DUPIXENT was studied in 2 pivotal trials of adult patients with prurigo nodularis

PRIME and PRIME2 assessed the effect of DUPIXENT on itch improvement, as well as its effect on PN nodules.1,2

  • ≈3x as many patients had significantly reduced itch (as measured by ≥4-point improvement in WI-NRS) in PRIME at Week 24 (60%
    with DUPIXENT vs 18% with placebo; P<0.0001)
  • ≈2.5x as many patients achieved significant nodule clearance in PRIME at Week 24 (48% with DUPIXENT vs 18% with placebo; P=0.0004)
PRIME2
  • 37% of DUPIXENT patients achieved a meaningful response at Week 12 vs 22% with placebo; P=0.0216 [primary endpoint]. At Week 24, 58% of DUPIXENT patients achieved significant itch relief vs 20% with placebo; P<0.0001 [secondary endpoint]
  • 45% of DUPIXENT patients similarly achieved significant nodule clearance (IGA PN-S 0 or 1) at Week 24 vs 16% with placebo; P<0.0001 [secondary endpoint]

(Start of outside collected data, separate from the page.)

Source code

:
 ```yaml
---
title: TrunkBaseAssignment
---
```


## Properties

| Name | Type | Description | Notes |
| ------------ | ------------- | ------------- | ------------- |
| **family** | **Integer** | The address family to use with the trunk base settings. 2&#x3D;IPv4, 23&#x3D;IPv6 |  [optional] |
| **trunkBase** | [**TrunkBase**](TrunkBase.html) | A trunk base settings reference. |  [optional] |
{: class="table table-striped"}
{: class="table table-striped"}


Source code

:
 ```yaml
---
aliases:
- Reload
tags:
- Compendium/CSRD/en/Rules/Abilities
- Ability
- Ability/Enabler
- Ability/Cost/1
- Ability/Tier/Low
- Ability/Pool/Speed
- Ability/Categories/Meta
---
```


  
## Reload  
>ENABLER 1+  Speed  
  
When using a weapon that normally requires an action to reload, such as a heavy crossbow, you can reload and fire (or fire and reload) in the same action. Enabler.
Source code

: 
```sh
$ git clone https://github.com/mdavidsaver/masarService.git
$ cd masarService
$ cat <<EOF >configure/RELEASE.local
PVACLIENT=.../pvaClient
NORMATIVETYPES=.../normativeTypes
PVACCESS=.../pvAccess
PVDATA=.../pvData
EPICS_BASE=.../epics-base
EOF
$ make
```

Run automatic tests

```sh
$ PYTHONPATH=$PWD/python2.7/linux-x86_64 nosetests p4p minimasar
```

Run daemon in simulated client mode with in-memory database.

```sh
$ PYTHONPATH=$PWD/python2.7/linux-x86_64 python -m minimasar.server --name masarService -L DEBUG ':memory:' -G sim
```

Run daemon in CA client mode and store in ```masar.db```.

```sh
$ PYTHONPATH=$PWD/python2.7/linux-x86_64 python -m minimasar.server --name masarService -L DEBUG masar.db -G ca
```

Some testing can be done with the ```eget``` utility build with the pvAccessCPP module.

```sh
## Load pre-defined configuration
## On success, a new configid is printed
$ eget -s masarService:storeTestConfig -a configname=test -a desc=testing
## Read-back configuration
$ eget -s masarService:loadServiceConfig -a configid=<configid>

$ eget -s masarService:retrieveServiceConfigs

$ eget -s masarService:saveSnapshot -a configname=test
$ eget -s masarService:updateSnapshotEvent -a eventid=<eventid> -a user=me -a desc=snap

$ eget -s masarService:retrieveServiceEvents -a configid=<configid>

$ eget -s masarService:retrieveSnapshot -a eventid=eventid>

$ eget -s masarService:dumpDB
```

Demonstrated safety profile
  • Most common adverse reactions in adult patients with prurigo nodularis (incidence ≥2%) were nasopharyngitis, conjunctivitis, herpes infection, dizziness, myalgia, and diarrhea1
  • No patients treated with DUPIXENT (0%) discontinued treatment due to adverse events vs 3% with placebo1
    • Patients should discontinue DUPIXENT if a clinically significant hypersensitivity reaction occurs or until a parasitic (helminth) infection resolves in a patient who does not respond to anti-helminth treatment1

SAFETY DATA

IGA PN-S, Investigator’s Global Assessment PN-Stage; WI-NRS, Worst Itch Numeric Rating Scale.